• [TO DO]: Would you reproduce exactly the lines below from the one holding "Wilkiens das Detektivbüro" through the one holding "the standard Markdown link syntax.", inclusive, and no others?

• [DATA SHOWN]:

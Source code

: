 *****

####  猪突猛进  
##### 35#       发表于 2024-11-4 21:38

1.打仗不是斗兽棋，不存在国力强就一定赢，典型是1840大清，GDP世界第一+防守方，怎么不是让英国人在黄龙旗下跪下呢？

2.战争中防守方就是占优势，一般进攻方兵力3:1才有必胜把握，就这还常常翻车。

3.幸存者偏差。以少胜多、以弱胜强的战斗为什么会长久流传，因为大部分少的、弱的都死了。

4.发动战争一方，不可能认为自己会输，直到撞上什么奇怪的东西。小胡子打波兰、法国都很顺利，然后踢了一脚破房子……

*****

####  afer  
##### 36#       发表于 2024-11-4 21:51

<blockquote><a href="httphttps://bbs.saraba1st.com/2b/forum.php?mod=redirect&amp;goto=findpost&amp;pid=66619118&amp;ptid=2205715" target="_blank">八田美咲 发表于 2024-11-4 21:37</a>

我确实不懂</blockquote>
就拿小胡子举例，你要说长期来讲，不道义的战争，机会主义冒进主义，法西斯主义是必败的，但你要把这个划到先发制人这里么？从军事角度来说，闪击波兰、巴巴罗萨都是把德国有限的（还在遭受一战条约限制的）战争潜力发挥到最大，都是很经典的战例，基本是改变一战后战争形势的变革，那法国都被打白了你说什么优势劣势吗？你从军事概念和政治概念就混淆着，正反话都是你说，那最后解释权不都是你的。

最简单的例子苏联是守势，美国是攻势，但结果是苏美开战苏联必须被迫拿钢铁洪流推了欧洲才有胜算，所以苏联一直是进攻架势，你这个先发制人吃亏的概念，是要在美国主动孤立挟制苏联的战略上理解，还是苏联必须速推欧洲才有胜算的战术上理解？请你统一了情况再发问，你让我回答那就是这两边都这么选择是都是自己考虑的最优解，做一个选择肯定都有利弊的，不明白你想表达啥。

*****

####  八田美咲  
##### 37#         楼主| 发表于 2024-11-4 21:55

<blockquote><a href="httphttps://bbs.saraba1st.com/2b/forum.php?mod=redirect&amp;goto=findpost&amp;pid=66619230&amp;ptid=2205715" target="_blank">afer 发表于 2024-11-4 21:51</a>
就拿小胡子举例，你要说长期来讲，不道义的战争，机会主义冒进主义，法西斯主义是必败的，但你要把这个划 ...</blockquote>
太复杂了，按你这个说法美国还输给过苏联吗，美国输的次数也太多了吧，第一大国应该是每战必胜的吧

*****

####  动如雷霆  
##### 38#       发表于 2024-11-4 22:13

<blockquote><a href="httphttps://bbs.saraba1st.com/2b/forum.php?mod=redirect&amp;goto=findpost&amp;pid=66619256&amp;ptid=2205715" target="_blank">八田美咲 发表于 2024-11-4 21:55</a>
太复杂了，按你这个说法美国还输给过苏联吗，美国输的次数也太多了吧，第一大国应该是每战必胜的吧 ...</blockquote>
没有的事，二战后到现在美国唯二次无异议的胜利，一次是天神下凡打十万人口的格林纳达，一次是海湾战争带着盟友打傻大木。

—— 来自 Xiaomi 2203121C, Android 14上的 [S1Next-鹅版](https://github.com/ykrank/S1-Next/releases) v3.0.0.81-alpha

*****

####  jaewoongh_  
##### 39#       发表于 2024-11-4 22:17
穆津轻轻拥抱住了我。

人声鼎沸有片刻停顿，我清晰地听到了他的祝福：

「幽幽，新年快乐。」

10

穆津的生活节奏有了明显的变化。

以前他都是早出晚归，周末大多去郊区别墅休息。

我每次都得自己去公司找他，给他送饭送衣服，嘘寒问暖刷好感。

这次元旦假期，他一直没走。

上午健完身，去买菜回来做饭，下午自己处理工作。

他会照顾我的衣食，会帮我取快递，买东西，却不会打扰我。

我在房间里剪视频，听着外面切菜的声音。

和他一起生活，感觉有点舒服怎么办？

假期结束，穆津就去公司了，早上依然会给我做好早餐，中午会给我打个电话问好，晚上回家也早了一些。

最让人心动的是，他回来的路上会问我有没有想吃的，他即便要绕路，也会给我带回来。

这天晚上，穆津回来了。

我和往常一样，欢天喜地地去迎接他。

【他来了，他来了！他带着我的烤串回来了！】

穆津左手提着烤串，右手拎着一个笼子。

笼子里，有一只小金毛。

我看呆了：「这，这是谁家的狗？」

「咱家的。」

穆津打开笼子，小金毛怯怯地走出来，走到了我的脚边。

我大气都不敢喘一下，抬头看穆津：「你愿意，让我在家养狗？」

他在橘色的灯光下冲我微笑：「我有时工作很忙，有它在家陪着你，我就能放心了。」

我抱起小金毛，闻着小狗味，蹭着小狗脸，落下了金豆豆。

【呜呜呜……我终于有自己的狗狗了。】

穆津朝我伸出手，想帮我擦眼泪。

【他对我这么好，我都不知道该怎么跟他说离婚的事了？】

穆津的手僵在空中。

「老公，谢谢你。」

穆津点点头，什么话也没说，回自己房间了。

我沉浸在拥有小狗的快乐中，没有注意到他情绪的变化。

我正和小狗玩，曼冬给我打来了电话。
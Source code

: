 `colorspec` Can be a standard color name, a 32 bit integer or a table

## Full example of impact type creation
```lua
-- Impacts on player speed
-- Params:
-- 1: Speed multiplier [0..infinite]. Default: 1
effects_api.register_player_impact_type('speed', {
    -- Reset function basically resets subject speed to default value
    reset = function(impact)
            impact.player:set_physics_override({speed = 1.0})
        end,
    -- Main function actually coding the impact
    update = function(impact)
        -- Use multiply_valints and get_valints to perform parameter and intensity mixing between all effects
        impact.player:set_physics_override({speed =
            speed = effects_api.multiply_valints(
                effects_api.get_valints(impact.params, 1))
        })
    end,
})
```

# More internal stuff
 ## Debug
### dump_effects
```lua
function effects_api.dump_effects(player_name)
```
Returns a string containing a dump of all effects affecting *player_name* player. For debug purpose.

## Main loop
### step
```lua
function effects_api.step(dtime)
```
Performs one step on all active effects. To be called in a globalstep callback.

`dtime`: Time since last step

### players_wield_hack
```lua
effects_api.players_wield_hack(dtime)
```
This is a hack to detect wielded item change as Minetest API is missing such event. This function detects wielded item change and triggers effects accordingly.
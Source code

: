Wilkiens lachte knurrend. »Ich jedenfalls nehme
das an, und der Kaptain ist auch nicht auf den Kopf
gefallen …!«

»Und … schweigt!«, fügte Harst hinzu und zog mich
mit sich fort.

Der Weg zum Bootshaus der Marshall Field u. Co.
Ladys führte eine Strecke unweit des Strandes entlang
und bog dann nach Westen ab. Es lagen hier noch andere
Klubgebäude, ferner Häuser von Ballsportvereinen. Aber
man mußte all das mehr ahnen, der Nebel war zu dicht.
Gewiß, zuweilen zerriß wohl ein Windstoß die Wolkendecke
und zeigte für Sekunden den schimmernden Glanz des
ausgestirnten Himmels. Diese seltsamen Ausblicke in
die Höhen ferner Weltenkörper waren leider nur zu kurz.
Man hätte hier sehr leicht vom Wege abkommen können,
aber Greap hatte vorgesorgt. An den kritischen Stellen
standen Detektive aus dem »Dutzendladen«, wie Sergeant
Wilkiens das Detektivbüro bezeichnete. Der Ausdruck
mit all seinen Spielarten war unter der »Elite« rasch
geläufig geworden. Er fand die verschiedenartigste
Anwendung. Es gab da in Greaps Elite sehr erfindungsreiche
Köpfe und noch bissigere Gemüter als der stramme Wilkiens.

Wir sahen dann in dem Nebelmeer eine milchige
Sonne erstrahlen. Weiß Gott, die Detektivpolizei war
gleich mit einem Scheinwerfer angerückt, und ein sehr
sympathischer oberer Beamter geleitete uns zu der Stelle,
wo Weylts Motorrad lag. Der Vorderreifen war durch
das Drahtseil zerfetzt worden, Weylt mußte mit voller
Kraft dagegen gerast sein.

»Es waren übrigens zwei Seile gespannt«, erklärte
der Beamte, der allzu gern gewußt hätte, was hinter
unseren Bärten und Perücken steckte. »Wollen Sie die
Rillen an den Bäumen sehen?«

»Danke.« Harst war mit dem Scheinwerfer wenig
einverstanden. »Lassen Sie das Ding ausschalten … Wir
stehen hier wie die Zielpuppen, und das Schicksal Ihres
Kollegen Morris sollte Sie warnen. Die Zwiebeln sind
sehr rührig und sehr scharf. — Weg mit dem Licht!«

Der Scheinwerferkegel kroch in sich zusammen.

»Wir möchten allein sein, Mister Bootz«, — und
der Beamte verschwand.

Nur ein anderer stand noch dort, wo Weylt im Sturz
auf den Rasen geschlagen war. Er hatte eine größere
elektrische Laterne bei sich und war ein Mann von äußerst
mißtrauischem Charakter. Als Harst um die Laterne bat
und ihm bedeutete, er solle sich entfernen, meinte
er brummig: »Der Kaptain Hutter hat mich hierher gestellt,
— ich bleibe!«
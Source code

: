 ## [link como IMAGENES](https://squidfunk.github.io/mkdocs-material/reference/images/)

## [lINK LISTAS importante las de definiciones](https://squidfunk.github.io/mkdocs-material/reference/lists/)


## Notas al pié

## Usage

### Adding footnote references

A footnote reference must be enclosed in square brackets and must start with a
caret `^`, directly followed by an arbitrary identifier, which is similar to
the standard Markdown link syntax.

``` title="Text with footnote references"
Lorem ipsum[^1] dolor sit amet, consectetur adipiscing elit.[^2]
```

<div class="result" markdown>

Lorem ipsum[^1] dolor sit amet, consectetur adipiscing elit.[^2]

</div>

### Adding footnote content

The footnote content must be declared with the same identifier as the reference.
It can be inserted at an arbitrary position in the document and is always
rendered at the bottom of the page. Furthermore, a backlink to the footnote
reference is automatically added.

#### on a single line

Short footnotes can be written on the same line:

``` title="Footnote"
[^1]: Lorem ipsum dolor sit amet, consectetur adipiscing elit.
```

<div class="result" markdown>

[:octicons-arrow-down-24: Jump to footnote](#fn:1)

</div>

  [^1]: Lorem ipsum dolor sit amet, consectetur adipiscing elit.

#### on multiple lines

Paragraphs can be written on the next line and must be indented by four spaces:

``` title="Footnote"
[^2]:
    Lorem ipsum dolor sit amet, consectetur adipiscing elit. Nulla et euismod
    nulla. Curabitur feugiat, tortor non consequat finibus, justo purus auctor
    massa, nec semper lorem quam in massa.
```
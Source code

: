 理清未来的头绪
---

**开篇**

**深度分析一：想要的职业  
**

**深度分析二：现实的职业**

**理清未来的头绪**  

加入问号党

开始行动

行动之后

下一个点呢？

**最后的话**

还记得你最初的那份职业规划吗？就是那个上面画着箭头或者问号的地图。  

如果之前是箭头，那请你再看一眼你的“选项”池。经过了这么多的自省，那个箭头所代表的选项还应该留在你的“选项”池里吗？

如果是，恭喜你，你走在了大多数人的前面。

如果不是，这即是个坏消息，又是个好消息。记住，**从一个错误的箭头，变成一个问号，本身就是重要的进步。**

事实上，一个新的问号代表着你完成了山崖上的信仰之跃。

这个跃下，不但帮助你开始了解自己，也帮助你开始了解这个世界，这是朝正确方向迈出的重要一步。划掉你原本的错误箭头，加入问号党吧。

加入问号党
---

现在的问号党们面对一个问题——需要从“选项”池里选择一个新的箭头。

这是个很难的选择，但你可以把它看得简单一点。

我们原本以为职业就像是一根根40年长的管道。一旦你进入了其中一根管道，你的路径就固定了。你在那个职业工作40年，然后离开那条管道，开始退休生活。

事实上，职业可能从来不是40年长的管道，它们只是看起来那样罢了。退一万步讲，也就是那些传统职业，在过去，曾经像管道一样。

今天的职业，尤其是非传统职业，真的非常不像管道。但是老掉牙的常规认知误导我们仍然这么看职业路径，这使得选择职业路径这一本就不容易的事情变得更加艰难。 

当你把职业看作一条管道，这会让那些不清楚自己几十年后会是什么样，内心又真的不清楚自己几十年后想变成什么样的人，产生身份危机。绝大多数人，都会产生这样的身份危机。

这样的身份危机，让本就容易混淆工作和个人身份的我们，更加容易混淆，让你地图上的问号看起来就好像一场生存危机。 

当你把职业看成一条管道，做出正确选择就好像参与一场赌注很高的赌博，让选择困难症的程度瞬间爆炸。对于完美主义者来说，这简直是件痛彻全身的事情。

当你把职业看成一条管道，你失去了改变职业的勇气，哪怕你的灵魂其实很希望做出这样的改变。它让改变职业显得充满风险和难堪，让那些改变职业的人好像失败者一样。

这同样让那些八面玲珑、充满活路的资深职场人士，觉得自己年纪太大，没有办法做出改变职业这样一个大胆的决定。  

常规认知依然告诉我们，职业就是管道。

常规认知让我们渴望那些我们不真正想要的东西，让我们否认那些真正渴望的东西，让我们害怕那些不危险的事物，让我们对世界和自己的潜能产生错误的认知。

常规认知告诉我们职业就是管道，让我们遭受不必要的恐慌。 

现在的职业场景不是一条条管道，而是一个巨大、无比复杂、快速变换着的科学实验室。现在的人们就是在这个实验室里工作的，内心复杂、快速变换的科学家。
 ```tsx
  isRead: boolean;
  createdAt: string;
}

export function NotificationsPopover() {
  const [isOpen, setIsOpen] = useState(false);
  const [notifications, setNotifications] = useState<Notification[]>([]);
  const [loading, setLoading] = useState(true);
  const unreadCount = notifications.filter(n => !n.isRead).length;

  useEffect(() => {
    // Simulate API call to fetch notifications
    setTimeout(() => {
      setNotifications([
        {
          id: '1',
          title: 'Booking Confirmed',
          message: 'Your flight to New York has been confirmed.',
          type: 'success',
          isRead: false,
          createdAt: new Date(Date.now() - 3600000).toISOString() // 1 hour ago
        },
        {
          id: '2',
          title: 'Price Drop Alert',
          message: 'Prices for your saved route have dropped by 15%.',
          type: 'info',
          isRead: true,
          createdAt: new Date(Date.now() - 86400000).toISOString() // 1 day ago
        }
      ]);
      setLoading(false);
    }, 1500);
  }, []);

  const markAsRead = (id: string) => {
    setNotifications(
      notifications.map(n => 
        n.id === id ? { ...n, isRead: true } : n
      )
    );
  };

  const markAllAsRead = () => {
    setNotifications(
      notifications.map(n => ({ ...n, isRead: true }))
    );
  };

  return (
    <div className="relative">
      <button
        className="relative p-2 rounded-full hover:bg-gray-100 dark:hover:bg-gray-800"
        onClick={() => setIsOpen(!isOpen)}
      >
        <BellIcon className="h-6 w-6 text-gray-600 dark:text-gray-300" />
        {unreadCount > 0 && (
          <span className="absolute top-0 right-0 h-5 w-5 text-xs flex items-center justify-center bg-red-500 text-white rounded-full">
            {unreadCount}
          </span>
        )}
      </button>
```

• [TASK SOLUTION]:
Wilkiens das Detektivbüro bezeichnete. Der Ausdruck
mit all seinen Spielarten war unter der »Elite« rasch
geläufig geworden. Er fand die verschiedenartigste
Anwendung. Es gab da in Greaps Elite sehr erfindungsreiche
Köpfe und noch bissigere Gemüter als der stramme Wilkiens.

Wir sahen dann in dem Nebelmeer eine milchige
Sonne erstrahlen. Weiß Gott, die Detektivpolizei war
gleich mit einem Scheinwerfer angerückt, und ein sehr
sympathischer oberer Beamter geleitete uns zu der Stelle,
wo Weylts Motorrad lag. Der Vorderreifen war durch
das Drahtseil zerfetzt worden, Weylt mußte mit voller
Kraft dagegen gerast sein.

»Es waren übrigens zwei Seile gespannt«, erklärte
der Beamte, der allzu gern gewußt hätte, was hinter
unseren Bärten und Perücken steckte. »Wollen Sie die
Rillen an den Bäumen sehen?«

»Danke.« Harst war mit dem Scheinwerfer wenig
einverstanden. »Lassen Sie das Ding ausschalten … Wir
stehen hier wie die Zielpuppen, und das Schicksal Ihres
Kollegen Morris sollte Sie warnen. Die Zwiebeln sind
sehr rührig und sehr scharf. — Weg mit dem Licht!«

Der Scheinwerferkegel kroch in sich zusammen.

»Wir möchten allein sein, Mister Bootz«, — und
der Beamte verschwand.

Nur ein anderer stand noch dort, wo Weylt im Sturz
auf den Rasen geschlagen war. Er hatte eine größere
elektrische Laterne bei sich und war ein Mann von äußerst
mißtrauischem Charakter. Als Harst um die Laterne bat
und ihm bedeutete, er solle sich entfernen, meinte
er brummig: »Der Kaptain Hutter hat mich hierher gestellt,
— ich bleibe!«
Source code

: ## [link como IMAGENES](https://squidfunk.github.io/mkdocs-material/reference/images/)

## [lINK LISTAS importante las de definiciones](https://squidfunk.github.io/mkdocs-material/reference/lists/)


## Notas al pié

## Usage

### Adding footnote references

A footnote reference must be enclosed in square brackets and must start with a
caret `^`, directly followed by an arbitrary identifier, which is similar to
the standard Markdown link syntax.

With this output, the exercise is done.